Could you print every line from the first one of the records below through the line containing "and guide]: https://github.com/CONTENT-URL/JS-visualize", with both included and nothing else?

Data.
>>

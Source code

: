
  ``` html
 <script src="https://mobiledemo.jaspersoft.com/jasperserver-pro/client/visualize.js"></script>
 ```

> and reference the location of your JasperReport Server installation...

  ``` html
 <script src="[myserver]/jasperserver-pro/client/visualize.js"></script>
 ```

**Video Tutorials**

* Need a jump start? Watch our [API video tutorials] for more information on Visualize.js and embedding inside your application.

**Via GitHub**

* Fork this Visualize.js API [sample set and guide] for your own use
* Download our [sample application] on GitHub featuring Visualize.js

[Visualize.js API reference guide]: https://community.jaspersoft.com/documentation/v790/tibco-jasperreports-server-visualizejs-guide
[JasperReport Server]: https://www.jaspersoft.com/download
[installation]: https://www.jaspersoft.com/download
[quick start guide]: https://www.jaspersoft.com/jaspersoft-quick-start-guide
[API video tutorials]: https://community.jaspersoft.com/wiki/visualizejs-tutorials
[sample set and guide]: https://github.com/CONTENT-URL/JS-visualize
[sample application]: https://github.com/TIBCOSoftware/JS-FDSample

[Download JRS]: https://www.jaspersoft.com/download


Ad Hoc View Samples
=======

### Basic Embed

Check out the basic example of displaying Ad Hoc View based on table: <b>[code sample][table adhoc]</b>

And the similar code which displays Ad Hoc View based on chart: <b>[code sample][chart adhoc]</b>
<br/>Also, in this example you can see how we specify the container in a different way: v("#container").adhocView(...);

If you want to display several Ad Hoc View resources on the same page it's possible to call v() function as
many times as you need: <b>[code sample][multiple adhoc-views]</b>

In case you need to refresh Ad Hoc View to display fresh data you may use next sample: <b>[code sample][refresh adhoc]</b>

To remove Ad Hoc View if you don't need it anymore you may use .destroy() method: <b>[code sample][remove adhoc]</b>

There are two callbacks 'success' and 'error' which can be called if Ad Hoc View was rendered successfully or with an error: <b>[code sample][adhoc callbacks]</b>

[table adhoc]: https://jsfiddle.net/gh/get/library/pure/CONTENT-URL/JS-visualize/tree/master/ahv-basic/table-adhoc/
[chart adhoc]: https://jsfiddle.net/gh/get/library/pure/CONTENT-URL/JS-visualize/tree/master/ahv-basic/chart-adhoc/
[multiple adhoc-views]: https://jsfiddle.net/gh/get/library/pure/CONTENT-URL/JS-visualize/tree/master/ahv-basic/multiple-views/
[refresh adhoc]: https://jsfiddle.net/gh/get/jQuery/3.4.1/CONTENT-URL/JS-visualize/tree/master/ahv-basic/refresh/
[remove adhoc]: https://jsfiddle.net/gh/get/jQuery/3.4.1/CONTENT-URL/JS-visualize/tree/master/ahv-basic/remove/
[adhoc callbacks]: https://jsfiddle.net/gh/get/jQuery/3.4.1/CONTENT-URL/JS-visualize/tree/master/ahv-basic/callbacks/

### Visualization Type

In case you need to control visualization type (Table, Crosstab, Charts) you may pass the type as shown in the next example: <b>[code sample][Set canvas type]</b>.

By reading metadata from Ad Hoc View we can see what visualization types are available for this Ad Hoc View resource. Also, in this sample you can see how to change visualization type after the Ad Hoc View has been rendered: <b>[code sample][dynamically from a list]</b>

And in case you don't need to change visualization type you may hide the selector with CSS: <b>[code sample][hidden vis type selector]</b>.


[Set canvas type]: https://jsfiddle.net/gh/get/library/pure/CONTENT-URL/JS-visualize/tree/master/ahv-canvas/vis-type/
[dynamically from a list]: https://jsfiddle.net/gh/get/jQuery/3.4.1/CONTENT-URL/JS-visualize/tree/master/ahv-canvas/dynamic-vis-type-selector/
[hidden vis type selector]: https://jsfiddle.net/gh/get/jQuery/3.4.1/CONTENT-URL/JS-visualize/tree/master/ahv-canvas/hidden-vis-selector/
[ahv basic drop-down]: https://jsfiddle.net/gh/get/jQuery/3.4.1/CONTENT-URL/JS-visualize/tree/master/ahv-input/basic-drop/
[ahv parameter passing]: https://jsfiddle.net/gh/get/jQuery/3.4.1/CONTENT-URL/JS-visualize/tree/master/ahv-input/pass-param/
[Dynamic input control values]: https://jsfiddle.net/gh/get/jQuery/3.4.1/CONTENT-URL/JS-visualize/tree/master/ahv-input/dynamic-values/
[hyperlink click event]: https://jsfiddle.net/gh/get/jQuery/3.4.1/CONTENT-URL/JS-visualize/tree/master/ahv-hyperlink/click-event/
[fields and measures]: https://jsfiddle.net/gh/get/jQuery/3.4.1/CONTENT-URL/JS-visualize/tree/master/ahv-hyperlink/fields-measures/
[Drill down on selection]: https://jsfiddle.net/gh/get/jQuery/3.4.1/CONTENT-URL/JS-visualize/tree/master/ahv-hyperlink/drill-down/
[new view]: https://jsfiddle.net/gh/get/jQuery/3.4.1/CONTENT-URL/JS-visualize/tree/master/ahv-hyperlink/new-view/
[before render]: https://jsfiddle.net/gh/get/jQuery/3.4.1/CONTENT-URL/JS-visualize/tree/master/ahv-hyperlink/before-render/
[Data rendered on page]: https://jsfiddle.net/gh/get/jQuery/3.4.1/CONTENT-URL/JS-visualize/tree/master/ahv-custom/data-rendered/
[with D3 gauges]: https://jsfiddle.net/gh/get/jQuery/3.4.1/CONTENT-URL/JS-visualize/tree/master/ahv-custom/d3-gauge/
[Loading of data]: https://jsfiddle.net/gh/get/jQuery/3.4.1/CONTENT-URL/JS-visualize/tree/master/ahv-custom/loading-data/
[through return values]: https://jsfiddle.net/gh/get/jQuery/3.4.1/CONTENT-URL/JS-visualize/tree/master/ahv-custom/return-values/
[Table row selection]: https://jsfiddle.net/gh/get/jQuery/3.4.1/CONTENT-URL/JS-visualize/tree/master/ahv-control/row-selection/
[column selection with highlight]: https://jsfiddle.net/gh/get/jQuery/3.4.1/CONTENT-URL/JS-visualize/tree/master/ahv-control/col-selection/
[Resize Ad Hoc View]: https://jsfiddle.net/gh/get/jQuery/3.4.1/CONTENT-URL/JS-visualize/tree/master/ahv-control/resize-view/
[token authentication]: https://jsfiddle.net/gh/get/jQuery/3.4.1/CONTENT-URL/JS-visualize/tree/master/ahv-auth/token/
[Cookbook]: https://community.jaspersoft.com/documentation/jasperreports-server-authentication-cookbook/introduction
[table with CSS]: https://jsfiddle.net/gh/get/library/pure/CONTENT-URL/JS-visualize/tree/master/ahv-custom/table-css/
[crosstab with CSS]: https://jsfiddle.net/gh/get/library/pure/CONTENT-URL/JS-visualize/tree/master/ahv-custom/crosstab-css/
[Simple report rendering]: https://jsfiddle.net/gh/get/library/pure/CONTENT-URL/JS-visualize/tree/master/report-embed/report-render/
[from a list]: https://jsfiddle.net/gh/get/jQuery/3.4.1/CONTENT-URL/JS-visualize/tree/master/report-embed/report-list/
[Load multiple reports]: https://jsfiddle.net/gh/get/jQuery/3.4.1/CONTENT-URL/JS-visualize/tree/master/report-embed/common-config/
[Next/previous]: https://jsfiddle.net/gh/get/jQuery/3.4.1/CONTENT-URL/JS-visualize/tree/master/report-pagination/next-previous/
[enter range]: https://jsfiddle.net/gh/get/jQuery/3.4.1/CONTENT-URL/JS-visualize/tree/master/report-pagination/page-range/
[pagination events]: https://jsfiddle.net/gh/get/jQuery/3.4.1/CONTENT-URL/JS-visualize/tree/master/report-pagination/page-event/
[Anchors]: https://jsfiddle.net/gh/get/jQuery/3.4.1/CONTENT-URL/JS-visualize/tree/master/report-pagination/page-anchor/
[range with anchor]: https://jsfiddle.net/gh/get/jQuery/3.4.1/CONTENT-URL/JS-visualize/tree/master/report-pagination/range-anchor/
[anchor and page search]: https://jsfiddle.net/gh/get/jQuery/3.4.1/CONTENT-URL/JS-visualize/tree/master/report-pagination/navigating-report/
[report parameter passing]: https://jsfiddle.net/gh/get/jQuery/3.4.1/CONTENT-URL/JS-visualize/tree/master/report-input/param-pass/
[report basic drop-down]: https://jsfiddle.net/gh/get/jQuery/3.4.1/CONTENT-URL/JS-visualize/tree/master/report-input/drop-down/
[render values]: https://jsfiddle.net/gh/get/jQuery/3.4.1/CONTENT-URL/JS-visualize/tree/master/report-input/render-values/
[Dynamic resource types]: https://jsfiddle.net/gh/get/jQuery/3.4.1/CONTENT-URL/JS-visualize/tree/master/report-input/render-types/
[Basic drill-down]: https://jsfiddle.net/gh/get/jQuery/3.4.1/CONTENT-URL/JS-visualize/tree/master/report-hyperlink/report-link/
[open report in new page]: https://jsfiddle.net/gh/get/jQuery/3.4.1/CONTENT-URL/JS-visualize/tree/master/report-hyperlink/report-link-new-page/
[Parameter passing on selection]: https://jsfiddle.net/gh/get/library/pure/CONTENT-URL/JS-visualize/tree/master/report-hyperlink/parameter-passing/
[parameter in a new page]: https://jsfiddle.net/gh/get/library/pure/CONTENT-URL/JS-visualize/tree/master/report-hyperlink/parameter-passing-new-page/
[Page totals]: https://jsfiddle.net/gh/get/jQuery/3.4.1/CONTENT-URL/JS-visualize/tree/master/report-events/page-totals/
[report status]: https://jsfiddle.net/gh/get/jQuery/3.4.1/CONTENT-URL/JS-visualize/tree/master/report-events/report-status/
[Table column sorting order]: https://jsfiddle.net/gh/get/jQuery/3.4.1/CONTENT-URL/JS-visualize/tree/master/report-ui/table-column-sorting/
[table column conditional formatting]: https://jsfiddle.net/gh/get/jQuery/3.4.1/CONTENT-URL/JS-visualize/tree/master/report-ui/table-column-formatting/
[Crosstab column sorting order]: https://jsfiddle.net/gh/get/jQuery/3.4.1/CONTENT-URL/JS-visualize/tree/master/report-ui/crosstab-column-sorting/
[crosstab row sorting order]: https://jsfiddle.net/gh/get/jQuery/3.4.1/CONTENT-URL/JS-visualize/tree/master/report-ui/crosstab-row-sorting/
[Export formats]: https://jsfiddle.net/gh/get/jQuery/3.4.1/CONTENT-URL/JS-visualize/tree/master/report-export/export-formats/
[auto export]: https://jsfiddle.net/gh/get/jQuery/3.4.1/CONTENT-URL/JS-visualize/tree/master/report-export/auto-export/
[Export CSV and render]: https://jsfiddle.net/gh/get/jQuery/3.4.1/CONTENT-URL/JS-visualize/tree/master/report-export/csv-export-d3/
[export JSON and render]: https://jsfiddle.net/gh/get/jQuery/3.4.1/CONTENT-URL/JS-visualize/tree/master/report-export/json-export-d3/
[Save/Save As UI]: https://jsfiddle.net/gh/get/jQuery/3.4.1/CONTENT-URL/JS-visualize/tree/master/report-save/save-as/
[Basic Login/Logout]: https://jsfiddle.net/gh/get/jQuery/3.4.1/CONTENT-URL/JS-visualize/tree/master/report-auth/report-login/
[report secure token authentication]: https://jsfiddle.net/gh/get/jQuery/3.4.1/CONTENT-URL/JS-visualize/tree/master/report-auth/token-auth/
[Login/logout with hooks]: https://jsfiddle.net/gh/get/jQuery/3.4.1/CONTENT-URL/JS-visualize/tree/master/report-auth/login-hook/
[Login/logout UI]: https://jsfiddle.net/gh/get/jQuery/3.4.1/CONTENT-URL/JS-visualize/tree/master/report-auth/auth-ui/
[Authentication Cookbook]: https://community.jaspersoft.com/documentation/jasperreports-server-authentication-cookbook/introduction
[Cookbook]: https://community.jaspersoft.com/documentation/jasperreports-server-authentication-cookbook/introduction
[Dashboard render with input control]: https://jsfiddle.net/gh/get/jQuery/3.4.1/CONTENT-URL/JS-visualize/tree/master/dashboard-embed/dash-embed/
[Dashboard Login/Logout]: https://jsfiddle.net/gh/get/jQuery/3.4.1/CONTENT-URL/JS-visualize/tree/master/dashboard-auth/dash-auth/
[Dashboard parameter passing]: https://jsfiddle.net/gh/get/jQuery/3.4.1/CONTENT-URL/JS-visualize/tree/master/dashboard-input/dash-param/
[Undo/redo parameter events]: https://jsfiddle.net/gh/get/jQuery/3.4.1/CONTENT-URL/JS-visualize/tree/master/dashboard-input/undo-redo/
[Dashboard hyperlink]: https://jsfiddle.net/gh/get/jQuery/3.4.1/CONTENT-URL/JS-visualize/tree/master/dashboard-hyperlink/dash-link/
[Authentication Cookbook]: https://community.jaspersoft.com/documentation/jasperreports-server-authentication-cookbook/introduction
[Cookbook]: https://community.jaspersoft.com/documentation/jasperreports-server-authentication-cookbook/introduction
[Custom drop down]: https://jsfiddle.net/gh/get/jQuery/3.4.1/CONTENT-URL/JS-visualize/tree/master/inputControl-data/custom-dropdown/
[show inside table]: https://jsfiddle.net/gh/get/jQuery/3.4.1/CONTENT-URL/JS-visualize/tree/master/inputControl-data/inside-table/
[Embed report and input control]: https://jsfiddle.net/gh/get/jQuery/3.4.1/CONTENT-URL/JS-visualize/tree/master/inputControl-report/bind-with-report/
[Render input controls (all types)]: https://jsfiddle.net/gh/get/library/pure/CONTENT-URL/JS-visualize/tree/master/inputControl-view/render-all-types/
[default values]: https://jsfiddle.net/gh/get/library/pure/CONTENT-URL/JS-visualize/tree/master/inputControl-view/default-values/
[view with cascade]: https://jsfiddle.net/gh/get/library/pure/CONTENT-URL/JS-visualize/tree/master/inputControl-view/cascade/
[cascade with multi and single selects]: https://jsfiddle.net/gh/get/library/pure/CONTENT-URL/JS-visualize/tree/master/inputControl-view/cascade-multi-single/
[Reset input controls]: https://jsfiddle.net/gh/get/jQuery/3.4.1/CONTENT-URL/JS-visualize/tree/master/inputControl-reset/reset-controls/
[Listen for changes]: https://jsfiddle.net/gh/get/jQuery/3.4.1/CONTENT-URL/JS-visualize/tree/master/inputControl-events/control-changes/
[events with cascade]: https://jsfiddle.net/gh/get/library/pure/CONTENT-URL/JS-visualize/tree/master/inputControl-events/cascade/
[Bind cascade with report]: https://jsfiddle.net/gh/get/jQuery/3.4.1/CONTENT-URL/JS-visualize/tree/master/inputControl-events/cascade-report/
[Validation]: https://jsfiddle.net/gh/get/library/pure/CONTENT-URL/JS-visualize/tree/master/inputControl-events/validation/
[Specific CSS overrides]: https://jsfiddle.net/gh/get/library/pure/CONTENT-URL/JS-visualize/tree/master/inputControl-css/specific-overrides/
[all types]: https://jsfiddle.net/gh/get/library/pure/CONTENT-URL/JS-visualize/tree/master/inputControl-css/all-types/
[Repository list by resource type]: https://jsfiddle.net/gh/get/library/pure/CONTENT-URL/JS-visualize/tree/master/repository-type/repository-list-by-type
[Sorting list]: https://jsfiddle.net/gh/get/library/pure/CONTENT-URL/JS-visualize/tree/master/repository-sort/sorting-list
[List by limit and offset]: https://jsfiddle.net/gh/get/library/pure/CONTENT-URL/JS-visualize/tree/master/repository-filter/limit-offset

<<

Task solution.
Source code

:
  ``` html
 <script src="https://mobiledemo.jaspersoft.com/jasperserver-pro/client/visualize.js"></script>
 ```

> and reference the location of your JasperReport Server installation...

  ``` html
 <script src="[myserver]/jasperserver-pro/client/visualize.js"></script>
 ```

**Video Tutorials**

* Need a jump start? Watch our [API video tutorials] for more information on Visualize.js and embedding inside your application.

**Via GitHub**

* Fork this Visualize.js API [sample set and guide] for your own use
* Download our [sample application] on GitHub featuring Visualize.js

[Visualize.js API reference guide]: https://community.jaspersoft.com/documentation/v790/tibco-jasperreports-server-visualizejs-guide
[JasperReport Server]: https://www.jaspersoft.com/download
[installation]: https://www.jaspersoft.com/download
[quick start guide]: https://www.jaspersoft.com/jaspersoft-quick-start-guide
[API video tutorials]: https://community.jaspersoft.com/wiki/visualizejs-tutorials
[sample set and guide]: https://github.com/CONTENT-URL/JS-visualize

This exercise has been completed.